> [Instructions to follow]: For this exercise, transcribe every line of the material exactly and skip the pictures.

> [Task material]:
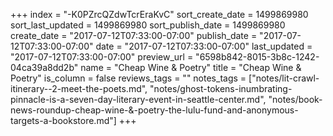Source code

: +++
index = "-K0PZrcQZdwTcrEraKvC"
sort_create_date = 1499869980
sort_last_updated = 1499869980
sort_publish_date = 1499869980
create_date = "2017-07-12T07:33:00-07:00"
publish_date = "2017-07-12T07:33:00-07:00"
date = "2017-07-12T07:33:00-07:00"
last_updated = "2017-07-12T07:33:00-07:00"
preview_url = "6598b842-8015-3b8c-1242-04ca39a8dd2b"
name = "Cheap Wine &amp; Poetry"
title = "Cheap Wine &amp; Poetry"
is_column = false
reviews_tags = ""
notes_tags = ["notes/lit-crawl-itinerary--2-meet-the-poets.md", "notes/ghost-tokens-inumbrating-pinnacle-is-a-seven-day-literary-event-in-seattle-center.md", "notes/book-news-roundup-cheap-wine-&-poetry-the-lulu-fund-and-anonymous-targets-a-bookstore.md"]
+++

> [Expected output]:
Source code

: +++
index = "-K0PZrcQZdwTcrEraKvC"
sort_create_date = 1499869980
sort_last_updated = 1499869980
sort_publish_date = 1499869980
create_date = "2017-07-12T07:33:00-07:00"
publish_date = "2017-07-12T07:33:00-07:00"
date = "2017-07-12T07:33:00-07:00"
last_updated = "2017-07-12T07:33:00-07:00"
preview_url = "6598b842-8015-3b8c-1242-04ca39a8dd2b"
name = "Cheap Wine &amp; Poetry"
title = "Cheap Wine &amp; Poetry"
is_column = false
reviews_tags = ""
notes_tags = ["notes/lit-crawl-itinerary--2-meet-the-poets.md", "notes/ghost-tokens-inumbrating-pinnacle-is-a-seven-day-literary-event-in-seattle-center.md", "notes/book-news-roundup-cheap-wine-&-poetry-the-lulu-fund-and-anonymous-targets-a-bookstore.md"]
+++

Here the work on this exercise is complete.